We go through security guards like the football team plows through condoms and cheerleaders. Haven Falls isn’t exactly a great school, it’s nothing like our neighboring town, Broken Hill, which has it all. The money, the fancy cars, the mansions. Here in Haven Falls, we’re considered ‘the other side of the track.’ We’re the working class people, the people who struggle to get by, the bad apples.
Haven Falls Private is our school and really, I’m not really sure it deserves the title ‘Private.’ It’s a dump. Most of us attended the public school, but two years ago, over the summer, a brutal fire tore through the school and burnt it to shreds. We had a choice to either enroll in the public school a million miles away or attend Haven Falls Private, the school for the doomed.
Dad couldn’t bring himself to put me in the public school far away. I was only young and couldn’t drive, not to mention, his work made it hard. So instead, he works his ass off so we can afford the school fees, though I don’t know where they go. The school is in serious need of an upgrade, or at least some touch ups.
It’s my senior year and so far, we’re only a few weeks in, but I can tell, this year is going to suck. All I want to do is see graduation and get the hell out of here.
I slip in through the back of the school and head straight for the girls’ locker room in desperate need to fix myself up before anyone sees me. The school looks deserted and it’s clear that everyone is already in homeroom.
I walk into the locker room and head straight for the mirror. There’s mascara running down my face making my usual lively, blue eyes seem dull and boring, while my golden hair is an absolute mess. I quickly fix myself up and throw my hair up into a bun, pleased that I have hair that just seems to ‘work.’ I can do just about anything with it and it still manages to look like I’ve spent hours perfecting my messy ‘beach hair’ vibe.
The clothes though…I don’t know what I’m going to do there.
I pull a hair pin from my bag and break into the closest locker before scrambling through the items. This is clearly a cheerleader’s locker, but it doesn’t matter to me. They’re all stuck up bitches anyway.
I find a plain black tank and thank my lucky stars that it’s clean. I briefly look around the locker room and confirm it’s empty before stripping off the wet jacket and ruined tank. I’ll have to deal with the wet jeans for the day. Besides, I doubt I’ll be able to find a pair of jeans in this locker room, and even if I did, I’m not wearing any panties. I don’t exactly want to share where my lady taco is concerned.
I pull the black tank over my head and cringe at how low it sits over my tits. It’s completely showing them off. I’m confident enough to admit I have nice boobies, they’re full and perky, but I’m not exactly one to show them off.
I slam the locker door and pick up my wet clothes off the bench before marching out of the locker room, pleased that I was able to salvage my look for the day. My jeans are still soaking, but unless anyone actually touches them, they won’t be able to tell.
My body shivers from being in cold, wet clothes all morning and until the sun really has a chance to warm this green earth, I’m going to have to deal with it, and hope my classrooms for the day have turned on the heating.
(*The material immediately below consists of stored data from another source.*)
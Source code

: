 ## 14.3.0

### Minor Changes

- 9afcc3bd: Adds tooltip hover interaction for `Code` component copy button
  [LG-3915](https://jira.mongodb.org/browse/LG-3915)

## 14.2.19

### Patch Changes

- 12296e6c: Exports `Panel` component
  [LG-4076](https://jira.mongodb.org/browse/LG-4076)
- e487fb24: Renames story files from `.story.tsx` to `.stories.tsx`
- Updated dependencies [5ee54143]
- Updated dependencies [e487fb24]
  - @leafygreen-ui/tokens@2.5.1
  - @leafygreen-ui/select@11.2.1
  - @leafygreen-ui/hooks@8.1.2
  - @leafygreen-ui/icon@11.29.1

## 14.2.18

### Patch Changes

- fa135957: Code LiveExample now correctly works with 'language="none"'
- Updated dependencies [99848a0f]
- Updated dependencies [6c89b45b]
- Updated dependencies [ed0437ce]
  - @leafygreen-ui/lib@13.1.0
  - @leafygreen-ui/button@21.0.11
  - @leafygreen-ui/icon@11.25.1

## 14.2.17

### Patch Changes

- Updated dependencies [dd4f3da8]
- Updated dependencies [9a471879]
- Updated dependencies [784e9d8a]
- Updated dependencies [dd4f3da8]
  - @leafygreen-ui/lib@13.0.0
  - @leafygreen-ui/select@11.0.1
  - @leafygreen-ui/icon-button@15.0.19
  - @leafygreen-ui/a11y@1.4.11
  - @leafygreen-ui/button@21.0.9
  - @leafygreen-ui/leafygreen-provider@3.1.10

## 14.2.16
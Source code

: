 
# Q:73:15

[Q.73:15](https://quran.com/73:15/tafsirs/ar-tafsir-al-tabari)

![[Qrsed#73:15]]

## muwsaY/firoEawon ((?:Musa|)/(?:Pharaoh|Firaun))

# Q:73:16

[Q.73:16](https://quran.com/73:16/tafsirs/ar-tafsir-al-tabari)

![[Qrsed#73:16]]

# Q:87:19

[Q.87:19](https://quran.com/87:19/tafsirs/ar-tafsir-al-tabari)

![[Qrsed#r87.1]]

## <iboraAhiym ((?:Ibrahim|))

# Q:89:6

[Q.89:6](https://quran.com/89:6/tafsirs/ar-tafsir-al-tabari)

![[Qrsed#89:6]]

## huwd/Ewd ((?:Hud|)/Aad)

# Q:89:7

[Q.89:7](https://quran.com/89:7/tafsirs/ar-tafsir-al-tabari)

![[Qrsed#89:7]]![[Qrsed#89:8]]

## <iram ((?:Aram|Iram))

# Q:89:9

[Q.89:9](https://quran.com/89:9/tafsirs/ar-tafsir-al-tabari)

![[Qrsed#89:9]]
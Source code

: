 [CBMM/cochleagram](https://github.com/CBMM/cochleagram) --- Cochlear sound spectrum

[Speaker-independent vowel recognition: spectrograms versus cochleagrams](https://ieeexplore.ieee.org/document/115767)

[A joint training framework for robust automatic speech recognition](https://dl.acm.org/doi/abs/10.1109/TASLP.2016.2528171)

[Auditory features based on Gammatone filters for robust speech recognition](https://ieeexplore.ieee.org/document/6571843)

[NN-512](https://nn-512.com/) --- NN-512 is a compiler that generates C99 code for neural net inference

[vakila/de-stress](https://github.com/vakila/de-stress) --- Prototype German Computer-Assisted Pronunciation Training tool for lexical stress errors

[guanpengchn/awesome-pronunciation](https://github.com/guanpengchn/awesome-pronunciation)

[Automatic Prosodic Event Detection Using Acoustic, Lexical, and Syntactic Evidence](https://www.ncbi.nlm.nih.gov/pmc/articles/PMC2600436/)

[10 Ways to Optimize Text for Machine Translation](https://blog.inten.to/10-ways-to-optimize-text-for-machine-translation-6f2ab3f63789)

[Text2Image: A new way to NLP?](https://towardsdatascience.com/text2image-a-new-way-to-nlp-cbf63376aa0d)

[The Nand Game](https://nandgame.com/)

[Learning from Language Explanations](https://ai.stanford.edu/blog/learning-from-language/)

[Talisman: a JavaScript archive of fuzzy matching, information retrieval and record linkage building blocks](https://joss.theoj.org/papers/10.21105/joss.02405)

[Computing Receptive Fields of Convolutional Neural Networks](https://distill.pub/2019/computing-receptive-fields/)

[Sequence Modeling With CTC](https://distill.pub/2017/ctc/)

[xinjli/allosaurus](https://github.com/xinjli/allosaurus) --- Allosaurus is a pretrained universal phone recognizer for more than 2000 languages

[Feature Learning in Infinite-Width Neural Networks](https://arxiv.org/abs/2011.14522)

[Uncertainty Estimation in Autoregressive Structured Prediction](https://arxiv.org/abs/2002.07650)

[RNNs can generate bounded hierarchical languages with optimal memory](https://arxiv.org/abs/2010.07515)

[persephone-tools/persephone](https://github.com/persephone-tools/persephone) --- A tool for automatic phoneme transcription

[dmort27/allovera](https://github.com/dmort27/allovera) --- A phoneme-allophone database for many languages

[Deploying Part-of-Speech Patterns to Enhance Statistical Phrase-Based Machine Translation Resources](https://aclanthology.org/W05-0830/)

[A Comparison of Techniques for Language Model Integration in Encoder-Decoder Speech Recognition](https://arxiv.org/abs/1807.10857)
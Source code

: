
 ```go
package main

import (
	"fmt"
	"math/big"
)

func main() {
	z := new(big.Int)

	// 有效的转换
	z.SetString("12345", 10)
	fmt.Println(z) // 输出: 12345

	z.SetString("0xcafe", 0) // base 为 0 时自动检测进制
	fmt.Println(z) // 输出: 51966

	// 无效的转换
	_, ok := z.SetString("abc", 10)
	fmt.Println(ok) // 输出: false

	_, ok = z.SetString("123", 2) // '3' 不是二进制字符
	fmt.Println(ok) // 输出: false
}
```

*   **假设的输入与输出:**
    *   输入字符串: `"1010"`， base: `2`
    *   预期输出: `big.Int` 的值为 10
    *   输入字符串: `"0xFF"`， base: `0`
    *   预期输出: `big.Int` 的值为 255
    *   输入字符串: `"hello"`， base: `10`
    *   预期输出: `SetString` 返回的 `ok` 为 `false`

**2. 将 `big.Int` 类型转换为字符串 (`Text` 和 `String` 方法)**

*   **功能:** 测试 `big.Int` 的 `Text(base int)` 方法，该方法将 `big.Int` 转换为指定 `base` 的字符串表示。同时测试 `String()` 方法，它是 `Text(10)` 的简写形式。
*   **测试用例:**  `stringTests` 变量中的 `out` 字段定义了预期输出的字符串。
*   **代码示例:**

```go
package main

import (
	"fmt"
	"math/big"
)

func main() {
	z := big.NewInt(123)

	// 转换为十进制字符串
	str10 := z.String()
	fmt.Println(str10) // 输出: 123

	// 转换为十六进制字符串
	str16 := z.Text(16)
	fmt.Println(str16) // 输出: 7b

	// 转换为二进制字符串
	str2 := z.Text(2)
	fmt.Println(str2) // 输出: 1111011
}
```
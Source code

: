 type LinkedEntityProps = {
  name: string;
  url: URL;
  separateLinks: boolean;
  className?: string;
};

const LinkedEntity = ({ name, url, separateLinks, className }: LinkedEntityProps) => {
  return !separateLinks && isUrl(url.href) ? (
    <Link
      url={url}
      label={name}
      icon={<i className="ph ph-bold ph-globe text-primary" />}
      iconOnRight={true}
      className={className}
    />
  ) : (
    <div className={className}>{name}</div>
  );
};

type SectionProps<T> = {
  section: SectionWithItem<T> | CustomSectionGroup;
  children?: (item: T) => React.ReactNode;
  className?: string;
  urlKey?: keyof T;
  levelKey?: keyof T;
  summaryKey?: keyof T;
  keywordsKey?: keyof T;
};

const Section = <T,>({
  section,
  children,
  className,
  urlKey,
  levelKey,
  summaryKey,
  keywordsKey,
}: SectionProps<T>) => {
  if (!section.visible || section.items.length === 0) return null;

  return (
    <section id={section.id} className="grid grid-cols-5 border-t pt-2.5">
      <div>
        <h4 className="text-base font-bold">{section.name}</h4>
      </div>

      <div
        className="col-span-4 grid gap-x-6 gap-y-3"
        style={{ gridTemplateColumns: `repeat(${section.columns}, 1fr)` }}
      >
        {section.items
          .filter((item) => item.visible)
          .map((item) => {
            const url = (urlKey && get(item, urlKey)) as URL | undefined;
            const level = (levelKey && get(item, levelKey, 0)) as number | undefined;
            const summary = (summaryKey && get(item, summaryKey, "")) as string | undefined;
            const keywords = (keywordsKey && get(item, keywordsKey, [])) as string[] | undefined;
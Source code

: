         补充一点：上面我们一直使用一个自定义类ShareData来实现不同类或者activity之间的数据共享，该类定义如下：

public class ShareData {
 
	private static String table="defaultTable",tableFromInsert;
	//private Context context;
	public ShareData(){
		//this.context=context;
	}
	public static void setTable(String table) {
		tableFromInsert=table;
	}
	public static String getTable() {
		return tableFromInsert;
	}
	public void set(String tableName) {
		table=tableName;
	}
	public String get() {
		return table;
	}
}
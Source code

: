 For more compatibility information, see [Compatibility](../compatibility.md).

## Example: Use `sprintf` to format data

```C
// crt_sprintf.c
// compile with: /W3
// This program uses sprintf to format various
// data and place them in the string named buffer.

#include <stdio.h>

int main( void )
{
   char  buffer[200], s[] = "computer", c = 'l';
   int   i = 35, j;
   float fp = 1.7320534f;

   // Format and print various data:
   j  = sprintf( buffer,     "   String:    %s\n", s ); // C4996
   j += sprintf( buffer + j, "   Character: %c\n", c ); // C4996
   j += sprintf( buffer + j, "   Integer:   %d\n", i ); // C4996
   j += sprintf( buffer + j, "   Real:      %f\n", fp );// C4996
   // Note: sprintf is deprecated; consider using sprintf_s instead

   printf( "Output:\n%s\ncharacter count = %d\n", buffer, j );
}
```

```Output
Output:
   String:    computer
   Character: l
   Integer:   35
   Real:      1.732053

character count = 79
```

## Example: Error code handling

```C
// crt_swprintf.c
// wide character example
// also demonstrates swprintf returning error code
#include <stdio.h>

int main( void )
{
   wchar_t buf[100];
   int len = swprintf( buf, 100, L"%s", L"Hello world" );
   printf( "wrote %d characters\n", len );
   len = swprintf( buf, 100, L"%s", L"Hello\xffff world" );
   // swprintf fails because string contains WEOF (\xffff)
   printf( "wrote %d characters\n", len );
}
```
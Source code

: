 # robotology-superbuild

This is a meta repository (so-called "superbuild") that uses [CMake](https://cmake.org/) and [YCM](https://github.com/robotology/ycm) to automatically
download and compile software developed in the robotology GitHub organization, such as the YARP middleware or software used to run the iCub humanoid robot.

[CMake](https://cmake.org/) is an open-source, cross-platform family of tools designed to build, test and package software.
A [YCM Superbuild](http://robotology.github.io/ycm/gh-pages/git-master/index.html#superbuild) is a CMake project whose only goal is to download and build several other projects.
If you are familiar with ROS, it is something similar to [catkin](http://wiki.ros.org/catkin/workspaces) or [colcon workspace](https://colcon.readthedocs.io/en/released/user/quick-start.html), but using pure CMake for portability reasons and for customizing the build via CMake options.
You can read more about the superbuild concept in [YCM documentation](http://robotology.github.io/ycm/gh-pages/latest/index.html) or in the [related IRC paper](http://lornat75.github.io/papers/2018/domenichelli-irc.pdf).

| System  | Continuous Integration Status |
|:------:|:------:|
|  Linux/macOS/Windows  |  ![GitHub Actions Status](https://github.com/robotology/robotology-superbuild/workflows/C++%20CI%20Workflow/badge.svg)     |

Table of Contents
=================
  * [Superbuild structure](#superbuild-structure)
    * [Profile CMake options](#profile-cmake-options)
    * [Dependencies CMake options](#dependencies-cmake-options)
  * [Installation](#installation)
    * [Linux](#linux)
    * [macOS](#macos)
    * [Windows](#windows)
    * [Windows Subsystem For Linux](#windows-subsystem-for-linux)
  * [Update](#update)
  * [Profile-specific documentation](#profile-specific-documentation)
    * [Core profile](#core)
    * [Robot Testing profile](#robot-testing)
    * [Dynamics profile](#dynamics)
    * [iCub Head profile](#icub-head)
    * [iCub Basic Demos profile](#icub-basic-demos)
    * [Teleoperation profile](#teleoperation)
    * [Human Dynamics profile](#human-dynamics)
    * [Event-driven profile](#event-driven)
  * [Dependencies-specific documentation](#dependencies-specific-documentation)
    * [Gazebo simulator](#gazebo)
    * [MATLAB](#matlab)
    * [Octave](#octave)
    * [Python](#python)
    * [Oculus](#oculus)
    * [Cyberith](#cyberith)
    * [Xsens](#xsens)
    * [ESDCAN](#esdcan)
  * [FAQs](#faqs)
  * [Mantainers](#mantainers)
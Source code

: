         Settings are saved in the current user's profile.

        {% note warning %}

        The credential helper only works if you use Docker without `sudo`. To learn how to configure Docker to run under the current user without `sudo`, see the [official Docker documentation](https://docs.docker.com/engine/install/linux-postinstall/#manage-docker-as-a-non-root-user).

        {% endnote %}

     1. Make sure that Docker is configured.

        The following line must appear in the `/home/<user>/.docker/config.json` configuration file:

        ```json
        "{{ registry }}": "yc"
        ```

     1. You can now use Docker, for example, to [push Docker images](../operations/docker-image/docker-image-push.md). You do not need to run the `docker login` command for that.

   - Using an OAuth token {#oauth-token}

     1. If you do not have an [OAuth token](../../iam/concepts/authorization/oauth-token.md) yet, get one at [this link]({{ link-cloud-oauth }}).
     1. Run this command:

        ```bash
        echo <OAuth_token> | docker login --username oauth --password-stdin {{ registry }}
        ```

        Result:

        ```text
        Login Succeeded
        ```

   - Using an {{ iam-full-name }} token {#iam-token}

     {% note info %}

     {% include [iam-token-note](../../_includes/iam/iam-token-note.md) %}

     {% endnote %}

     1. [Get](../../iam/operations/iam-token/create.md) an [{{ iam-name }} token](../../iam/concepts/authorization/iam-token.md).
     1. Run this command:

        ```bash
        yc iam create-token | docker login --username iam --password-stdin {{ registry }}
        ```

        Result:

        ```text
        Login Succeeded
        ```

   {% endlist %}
I trudge up the hallway, hating the feel of my wet socks in my boots. I get to my own locker and put in the combination before opening the door and throwing my wet clothes in the bottom. I put my bag up top and am just pulling out my books for my first class when a voice calls from down the hallway. “Get to homeroom, Henley.”
I glance down the hall to see a scowling Mr. Jacobs, my extremely frustrating Calculus teacher. He’s a douche, just like most of the guys around here. Not to mention, he’s having an affair with the librarian while his wife struggles at home with their newborn twins. He’s a real winner.
I salute Lord Douche and turn my back on him, slamming my locker closed in the process.
I tuck my books under my arm and head down to homeroom, knowing I’m only going to be in there for a few minutes before the bell rings for our first class of the day.
Pushing through the door, every eye turns in my direction and naturally, I ignore all of them. I walk forward and without a word, slide the pink detention slip off Miss Jameson’s desk, not bothering to look up to see the scowl on her face.
I find my desk, drop my books down beside me, and take a seat before leaning back and sticking my legs out and crossing them at the ankle under the chair of Rebecca Limwits in front of me.
If only I had some headphones right now.
As I wait for the bell, I work on tearing the little pink detention slip into tiny little pieces. School stinks. Believe it or not, I actually used to enjoy coming to school. I used to have friends. I used to love that the guy who held my heart was here, not that he ever knew… or well, if he did, he never acted on it.
Kaylah and Jackson Millington. They were my life. My support system, until they were nothing.
Kaylah was my best friend. We were friends since we were kids and that friendship only grew as we did. Every secret I had, every problem, every thought was shared between us. We were just that close. Hell, I considered her a sister. The added bonus…she had a brother. A damn sexy one. A brother who, still to this day is the only guy I’ve ever wanted.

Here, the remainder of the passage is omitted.